__WHAT YOU NEED TO DO__
Give back every line of the material below that has the string "PostMapping".

__RECORDS PROVIDED__
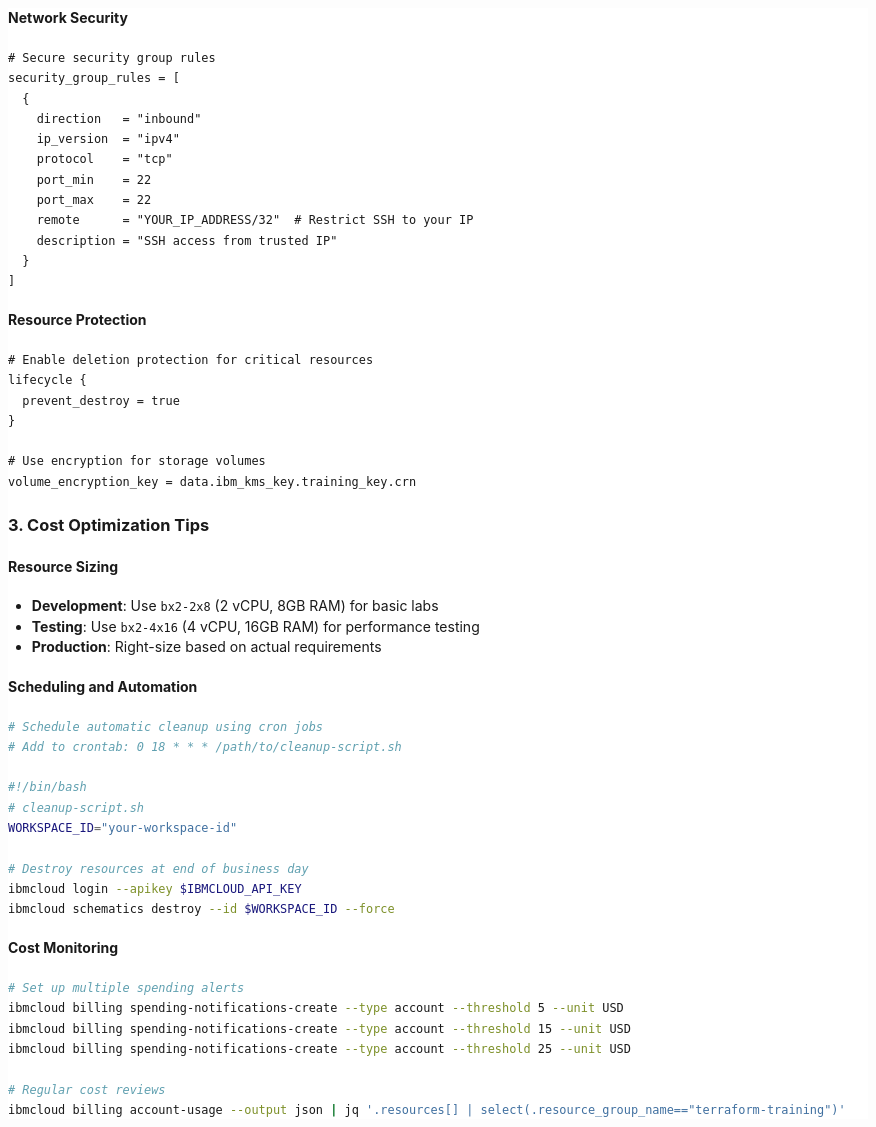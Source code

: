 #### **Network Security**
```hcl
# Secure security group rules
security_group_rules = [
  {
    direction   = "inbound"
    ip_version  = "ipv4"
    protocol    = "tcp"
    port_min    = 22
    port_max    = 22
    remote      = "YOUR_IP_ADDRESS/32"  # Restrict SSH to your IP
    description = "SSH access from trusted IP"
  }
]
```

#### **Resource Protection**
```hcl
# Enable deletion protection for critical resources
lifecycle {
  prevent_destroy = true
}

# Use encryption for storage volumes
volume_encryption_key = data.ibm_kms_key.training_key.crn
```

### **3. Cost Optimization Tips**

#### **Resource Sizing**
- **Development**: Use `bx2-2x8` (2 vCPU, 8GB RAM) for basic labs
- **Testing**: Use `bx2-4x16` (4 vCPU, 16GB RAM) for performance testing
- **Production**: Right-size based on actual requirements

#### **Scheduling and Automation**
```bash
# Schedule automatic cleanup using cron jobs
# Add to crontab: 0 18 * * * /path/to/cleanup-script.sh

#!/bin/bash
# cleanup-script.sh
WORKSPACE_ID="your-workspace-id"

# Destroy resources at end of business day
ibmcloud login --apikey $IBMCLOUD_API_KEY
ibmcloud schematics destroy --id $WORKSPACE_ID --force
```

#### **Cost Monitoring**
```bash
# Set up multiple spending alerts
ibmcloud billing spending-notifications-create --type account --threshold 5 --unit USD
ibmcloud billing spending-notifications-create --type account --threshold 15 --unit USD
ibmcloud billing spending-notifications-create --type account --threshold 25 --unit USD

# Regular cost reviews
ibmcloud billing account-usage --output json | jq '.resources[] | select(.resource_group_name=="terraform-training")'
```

...

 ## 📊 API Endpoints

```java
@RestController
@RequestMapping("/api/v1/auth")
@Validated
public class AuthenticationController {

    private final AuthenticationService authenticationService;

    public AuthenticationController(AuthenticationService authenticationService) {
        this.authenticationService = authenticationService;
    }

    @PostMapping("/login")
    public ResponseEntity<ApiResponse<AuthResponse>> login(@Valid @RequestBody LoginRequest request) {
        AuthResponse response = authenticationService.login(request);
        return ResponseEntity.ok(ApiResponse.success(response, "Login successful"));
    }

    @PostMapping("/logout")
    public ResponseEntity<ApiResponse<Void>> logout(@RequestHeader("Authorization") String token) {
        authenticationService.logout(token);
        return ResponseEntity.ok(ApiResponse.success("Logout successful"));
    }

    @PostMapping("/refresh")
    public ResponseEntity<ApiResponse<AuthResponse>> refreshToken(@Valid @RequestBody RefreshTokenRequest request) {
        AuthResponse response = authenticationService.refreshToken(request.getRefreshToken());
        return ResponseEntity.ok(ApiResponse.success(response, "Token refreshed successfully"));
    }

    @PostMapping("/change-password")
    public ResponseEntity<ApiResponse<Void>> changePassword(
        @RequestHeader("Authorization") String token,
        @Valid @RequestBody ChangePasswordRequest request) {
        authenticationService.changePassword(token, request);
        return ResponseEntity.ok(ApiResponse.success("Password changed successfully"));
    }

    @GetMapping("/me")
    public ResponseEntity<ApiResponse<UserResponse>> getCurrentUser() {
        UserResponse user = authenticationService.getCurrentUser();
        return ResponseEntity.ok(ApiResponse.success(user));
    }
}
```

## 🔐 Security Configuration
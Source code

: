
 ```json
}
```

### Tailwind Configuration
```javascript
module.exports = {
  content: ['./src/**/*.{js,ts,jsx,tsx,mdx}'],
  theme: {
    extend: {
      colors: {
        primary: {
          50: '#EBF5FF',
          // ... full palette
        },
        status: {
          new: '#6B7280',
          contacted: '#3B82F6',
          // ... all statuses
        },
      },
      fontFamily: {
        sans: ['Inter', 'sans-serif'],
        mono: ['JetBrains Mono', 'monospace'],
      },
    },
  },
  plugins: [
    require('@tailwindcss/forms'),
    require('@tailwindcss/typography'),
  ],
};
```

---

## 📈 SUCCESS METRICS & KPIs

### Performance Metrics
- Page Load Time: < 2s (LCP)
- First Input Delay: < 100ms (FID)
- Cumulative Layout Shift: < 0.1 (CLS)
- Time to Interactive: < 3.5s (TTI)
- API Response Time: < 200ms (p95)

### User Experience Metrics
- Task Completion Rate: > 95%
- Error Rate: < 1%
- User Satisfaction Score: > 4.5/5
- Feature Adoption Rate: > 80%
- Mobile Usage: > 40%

__RESPONSE__
    @PostMapping("/login")
    @PostMapping("/logout")
    @PostMapping("/refresh")
    @PostMapping("/change-password")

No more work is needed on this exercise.